*Work instructions*
Among the lines of the records, count those containing the word "runPayroll", then give the number alone.

-- Record set follows --

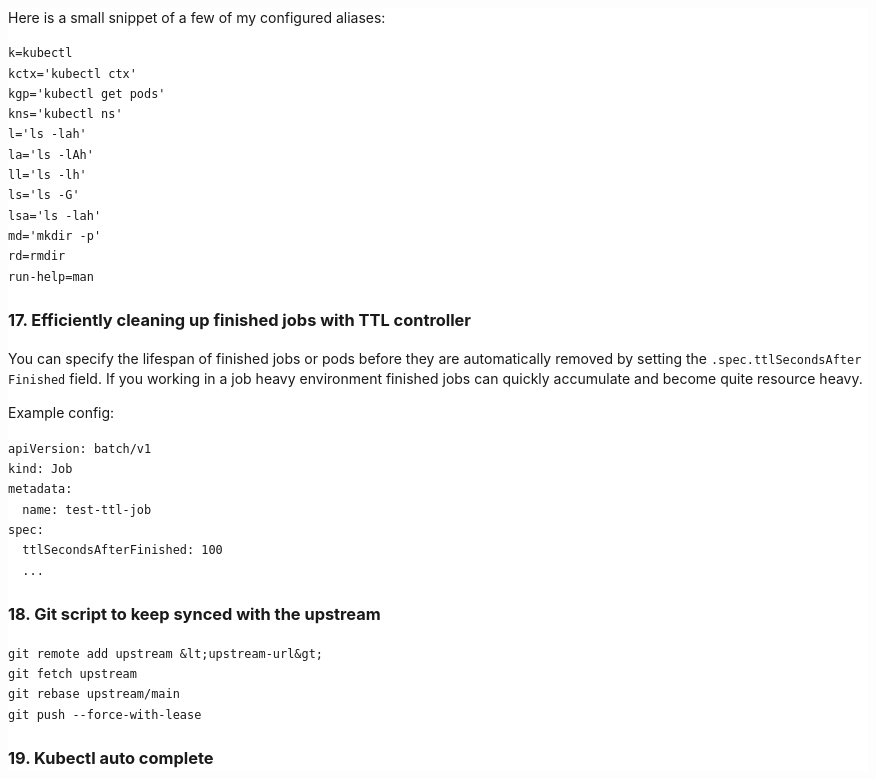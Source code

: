 Here is a small snippet of a few of my configured aliases:  

```
k=kubectl
kctx='kubectl ctx'
kgp='kubectl get pods'
kns='kubectl ns'
l='ls -lah'
la='ls -lAh'
ll='ls -lh'
ls='ls -G'
lsa='ls -lah'
md='mkdir -p'
rd=rmdir
run-help=man
```

### [](https://dev.to/glasskube/20-life-hacks-for-devops-engineers-3dn7?context=digest#17-efficiently-cleaning-up-finished-jobs-with-ttl-controller)17\. Efficiently cleaning up finished jobs with TTL controller

You can specify the lifespan of finished jobs or pods before they are automatically removed by setting the `.spec.ttlSecondsAfterFinished` field. If you working in a job heavy environment finished jobs can quickly accumulate and become quite resource heavy.

Example config:  

```
apiVersion: batch/v1
kind: Job
metadata:
  name: test-ttl-job
spec:
  ttlSecondsAfterFinished: 100
  ...
```

### [](https://dev.to/glasskube/20-life-hacks-for-devops-engineers-3dn7?context=digest#18-git-script-to-keep-synced-with-the-upstream)18\. Git script to keep synced with the upstream

```
git remote add upstream &lt;upstream-url&gt;
git fetch upstream
git rebase upstream/main
git push --force-with-lease
```

### [](https://dev.to/glasskube/20-life-hacks-for-devops-engineers-3dn7?context=digest#19-kubectl-auto-complete)19\. Kubectl auto complete
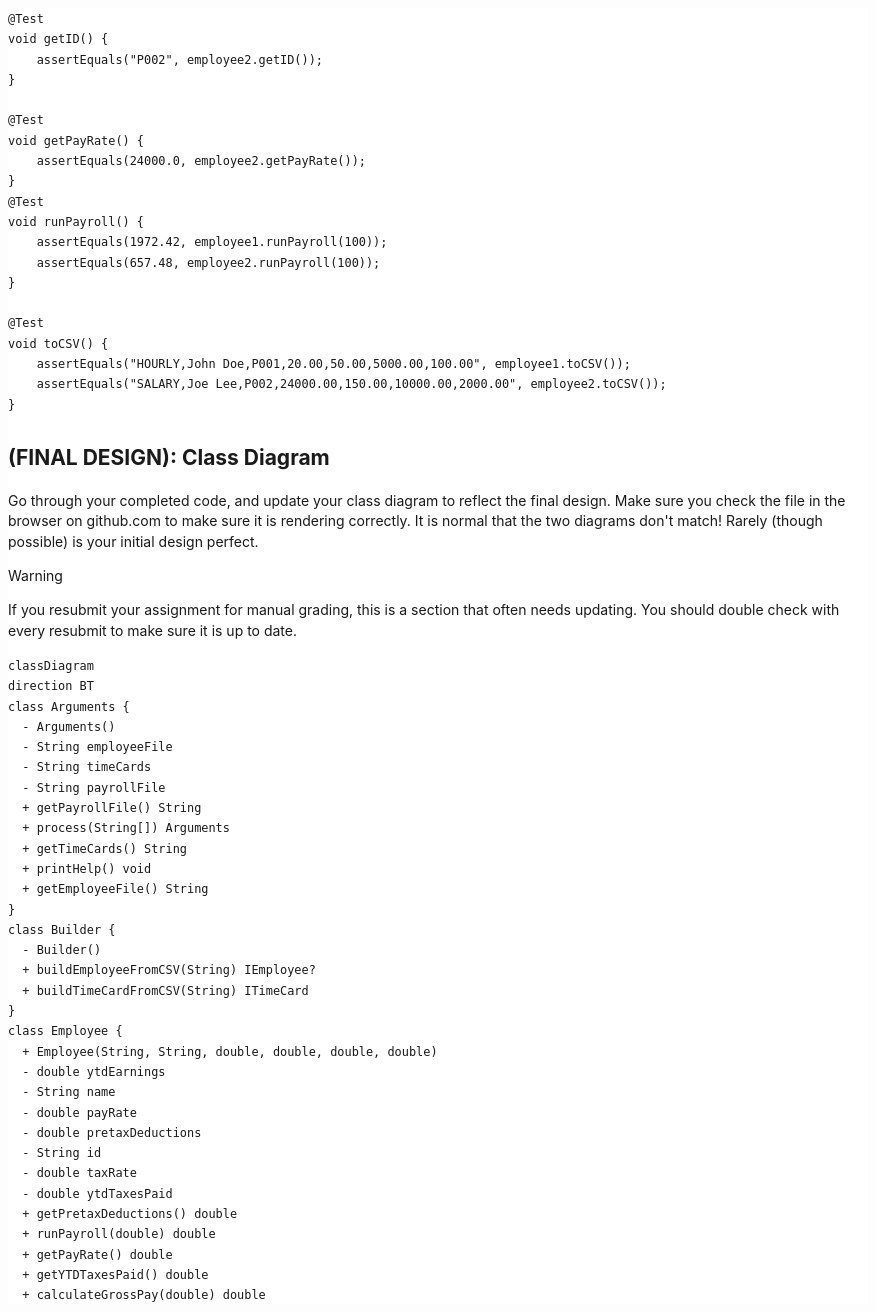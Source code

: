     @Test
    void getID() {
        assertEquals("P002", employee2.getID());
    }

    @Test
    void getPayRate() {
        assertEquals(24000.0, employee2.getPayRate());
    }
    @Test
    void runPayroll() {
        assertEquals(1972.42, employee1.runPayroll(100));
        assertEquals(657.48, employee2.runPayroll(100));
    }

    @Test
    void toCSV() {
        assertEquals("HOURLY,John Doe,P001,20.00,50.00,5000.00,100.00", employee1.toCSV());
        assertEquals("SALARY,Joe Lee,P002,24000.00,150.00,10000.00,2000.00", employee2.toCSV());
    }
</pre>


## (FINAL DESIGN): Class Diagram

Go through your completed code, and update your class diagram to reflect the final design. Make sure you check the file in the browser on github.com to make sure it is rendering correctly. It is normal that the two diagrams don't match! Rarely (though possible) is your initial design perfect. 

> [!WARNING]
> If you resubmit your assignment for manual grading, this is a section that often needs updating. You should double check with every resubmit to make sure it is up to date.
```mermaid
classDiagram
direction BT
class Arguments {
  - Arguments() 
  - String employeeFile
  - String timeCards
  - String payrollFile
  + getPayrollFile() String
  + process(String[]) Arguments
  + getTimeCards() String
  + printHelp() void
  + getEmployeeFile() String
}
class Builder {
  - Builder() 
  + buildEmployeeFromCSV(String) IEmployee?
  + buildTimeCardFromCSV(String) ITimeCard
}
class Employee {
  + Employee(String, String, double, double, double, double) 
  - double ytdEarnings
  - String name
  - double payRate
  - double pretaxDeductions
  - String id
  - double taxRate
  - double ytdTaxesPaid
  + getPretaxDeductions() double
  + runPayroll(double) double
  + getPayRate() double
  + getYTDTaxesPaid() double
  + calculateGrossPay(double) double
```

-- Record set concluded --

*Result of the exercise*
4